- Burra Eastern Districts
- Coordinates: 33°36′43″S 139°17′46″E﻿ / ﻿33.611860°S 139.296050°E
- Population: 7 (SAL 2021)
- Postcode(s): 5417
- LGA(s): Regional Council of Goyder
- State electorate(s): Stuart
- Federal division(s): Grey
Localities around Burra Eastern Districts:
| Mount Bryan East | Collinsville | Warnes |
| Mongolata Baldina | Burra Eastern Districts | Warnes |
| Worlds End | Bundey | Maude |
- Footnotes: Coordinates

= Burra Eastern Districts, South Australia =

Burra Eastern Districts is a rural locality in the Mid North region of South Australia, situated in the Regional Council of Goyder. It was established in August 2000, when boundaries were formalised for the "long established local name".

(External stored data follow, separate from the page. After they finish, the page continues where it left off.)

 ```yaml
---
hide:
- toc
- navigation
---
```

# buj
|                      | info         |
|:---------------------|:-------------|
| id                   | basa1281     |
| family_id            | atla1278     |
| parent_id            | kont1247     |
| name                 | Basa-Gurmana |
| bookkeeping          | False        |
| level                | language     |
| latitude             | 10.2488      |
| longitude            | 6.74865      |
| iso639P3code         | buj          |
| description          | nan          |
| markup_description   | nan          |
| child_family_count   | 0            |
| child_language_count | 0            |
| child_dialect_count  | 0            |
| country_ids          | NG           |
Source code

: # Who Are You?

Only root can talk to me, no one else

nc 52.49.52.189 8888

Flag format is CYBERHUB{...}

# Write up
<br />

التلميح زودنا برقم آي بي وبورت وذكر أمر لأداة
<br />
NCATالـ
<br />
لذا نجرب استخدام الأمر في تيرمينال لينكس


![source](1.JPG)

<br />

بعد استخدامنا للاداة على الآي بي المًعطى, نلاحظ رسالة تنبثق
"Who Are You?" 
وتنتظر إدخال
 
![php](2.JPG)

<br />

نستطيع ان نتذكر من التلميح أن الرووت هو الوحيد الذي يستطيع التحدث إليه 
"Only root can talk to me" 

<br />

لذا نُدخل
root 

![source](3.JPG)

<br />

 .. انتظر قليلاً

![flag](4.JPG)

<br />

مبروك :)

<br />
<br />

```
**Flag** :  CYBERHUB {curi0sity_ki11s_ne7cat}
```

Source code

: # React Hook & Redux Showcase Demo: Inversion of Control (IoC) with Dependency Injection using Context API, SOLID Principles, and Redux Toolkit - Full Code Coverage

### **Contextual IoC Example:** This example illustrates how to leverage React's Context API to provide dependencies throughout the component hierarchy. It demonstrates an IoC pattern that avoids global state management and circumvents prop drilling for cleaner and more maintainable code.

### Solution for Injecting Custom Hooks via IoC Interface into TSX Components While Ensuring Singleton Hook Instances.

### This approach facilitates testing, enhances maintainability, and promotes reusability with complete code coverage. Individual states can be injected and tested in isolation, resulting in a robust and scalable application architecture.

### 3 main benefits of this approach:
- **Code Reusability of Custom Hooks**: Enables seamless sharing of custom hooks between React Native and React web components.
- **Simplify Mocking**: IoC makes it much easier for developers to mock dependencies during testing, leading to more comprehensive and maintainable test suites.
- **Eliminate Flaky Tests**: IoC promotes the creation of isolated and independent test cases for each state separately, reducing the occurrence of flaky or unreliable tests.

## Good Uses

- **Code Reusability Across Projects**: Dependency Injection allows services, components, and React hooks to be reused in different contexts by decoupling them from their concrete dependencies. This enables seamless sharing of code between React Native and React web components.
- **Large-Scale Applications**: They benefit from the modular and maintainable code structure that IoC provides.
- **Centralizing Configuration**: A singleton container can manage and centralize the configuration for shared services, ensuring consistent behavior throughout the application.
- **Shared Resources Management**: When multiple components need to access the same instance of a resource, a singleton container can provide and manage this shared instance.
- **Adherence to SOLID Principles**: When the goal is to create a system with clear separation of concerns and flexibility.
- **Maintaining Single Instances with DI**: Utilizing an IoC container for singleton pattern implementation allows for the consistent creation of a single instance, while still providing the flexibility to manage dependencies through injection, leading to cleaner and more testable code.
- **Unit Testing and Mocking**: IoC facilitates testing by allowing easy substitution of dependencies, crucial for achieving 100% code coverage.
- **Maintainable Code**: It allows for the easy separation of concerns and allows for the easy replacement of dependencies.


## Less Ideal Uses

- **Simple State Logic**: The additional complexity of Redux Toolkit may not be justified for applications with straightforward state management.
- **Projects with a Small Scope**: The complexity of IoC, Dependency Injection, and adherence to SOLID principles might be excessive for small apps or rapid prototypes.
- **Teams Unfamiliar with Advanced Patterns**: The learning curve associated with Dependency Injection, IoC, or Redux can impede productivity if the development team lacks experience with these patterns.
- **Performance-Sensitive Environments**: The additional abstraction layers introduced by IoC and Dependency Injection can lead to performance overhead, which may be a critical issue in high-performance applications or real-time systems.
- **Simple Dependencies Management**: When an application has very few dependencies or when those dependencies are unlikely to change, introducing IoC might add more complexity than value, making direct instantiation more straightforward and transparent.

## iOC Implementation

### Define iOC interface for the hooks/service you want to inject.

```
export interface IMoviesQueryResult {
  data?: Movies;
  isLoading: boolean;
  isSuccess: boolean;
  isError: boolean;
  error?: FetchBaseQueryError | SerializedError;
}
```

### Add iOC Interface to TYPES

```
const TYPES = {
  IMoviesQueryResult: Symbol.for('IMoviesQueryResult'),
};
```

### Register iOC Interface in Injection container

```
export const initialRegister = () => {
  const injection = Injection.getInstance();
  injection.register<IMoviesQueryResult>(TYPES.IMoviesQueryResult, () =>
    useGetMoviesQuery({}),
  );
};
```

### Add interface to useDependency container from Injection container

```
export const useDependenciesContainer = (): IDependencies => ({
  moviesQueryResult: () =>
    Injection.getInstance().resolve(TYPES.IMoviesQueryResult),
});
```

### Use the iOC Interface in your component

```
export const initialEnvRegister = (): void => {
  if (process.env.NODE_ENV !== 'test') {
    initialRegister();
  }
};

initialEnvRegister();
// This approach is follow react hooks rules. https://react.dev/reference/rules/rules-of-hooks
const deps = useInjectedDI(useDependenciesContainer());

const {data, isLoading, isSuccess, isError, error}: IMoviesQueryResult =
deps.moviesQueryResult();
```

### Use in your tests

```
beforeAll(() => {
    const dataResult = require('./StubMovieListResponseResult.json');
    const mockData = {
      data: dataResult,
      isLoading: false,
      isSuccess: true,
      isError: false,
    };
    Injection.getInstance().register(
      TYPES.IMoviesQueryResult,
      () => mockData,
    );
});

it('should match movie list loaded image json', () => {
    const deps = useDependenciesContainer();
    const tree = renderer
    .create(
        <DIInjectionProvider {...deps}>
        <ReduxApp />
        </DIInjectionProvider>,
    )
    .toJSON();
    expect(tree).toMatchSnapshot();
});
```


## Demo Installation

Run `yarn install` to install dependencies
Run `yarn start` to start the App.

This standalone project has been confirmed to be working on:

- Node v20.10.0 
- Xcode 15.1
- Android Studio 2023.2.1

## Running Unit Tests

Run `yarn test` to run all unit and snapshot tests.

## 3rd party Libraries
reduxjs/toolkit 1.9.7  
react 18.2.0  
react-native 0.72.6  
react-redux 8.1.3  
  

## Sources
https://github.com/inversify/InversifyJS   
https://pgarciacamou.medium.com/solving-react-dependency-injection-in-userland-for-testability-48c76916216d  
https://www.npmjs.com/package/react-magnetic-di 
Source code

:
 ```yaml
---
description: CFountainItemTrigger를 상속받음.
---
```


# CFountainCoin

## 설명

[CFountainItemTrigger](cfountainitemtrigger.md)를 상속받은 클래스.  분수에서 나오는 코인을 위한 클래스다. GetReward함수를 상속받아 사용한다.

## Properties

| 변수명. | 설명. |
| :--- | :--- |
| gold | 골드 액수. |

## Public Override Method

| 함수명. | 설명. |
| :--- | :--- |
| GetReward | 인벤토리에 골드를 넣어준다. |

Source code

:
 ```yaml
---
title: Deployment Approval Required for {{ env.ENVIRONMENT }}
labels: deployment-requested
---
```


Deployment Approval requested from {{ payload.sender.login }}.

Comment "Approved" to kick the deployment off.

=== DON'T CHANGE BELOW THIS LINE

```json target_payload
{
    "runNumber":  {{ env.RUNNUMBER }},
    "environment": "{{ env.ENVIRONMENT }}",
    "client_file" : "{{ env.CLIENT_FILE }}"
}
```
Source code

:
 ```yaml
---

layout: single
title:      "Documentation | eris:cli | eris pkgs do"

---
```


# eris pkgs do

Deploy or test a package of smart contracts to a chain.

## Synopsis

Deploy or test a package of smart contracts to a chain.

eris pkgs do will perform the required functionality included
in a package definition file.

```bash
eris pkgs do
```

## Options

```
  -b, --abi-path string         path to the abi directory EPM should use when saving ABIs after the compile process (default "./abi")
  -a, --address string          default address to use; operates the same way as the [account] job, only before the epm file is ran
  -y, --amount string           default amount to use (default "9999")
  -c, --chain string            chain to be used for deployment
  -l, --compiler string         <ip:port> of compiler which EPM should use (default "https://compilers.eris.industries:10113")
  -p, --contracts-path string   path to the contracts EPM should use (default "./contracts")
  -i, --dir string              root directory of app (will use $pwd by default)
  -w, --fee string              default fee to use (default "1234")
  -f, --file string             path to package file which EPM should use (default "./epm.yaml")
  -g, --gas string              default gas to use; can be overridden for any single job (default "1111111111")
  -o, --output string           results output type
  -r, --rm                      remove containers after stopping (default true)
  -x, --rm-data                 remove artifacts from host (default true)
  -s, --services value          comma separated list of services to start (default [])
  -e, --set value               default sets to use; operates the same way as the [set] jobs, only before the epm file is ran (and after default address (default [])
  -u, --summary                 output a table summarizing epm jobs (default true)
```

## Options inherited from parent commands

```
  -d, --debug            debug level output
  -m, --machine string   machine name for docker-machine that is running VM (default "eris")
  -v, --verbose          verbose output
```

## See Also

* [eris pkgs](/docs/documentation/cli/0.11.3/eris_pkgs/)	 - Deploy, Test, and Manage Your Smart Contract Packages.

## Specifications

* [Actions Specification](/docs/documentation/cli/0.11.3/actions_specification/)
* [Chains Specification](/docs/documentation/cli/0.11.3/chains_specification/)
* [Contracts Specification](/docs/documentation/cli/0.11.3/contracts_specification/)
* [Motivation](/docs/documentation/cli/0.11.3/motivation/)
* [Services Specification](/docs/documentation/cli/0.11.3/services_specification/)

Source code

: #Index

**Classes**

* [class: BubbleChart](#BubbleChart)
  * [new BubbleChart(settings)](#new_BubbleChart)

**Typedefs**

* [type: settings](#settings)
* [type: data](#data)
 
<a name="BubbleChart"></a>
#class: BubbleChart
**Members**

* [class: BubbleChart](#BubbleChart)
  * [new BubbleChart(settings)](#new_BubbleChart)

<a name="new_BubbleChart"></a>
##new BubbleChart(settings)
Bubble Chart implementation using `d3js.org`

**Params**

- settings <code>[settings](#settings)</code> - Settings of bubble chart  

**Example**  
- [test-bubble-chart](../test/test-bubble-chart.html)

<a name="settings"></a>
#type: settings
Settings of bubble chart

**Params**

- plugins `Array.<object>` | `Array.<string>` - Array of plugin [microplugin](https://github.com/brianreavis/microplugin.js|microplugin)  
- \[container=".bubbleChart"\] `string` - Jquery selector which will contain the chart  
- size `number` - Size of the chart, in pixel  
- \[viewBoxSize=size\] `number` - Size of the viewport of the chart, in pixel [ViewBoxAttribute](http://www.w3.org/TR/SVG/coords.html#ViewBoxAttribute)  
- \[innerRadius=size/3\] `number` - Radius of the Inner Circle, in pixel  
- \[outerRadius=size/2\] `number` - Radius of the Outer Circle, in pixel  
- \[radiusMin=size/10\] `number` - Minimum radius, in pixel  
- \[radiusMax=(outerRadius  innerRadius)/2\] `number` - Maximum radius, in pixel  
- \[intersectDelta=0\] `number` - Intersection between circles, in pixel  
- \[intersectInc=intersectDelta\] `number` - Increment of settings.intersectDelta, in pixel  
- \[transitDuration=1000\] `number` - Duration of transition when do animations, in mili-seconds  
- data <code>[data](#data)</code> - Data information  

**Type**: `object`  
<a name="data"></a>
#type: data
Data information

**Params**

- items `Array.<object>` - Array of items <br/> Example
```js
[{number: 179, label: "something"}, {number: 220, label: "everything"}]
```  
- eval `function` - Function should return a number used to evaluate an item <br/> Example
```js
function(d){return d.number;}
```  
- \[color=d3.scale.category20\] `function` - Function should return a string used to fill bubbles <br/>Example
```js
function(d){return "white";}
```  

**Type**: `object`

It comprises the entirety of the cadastral Hundreds of Rees and King, as well as portions of the Hundreds of Baldina and Mongolata to their west. The area was progressively opened up for settlement in the 1870s, with the Hundreds of Baldina and Mongolata being proclaimed by Governor Anthony Musgrave in December 1875, the Hundred of Rees in October 1878, and the Hundred of King in September 1879.

It includes the Thistlebeds Station, which is home to the Burra Picnic Races. Thistlebeds once had its own post office and school, but these have long since closed.

The Baldina Cemetery is located in Burra Eastern Districts.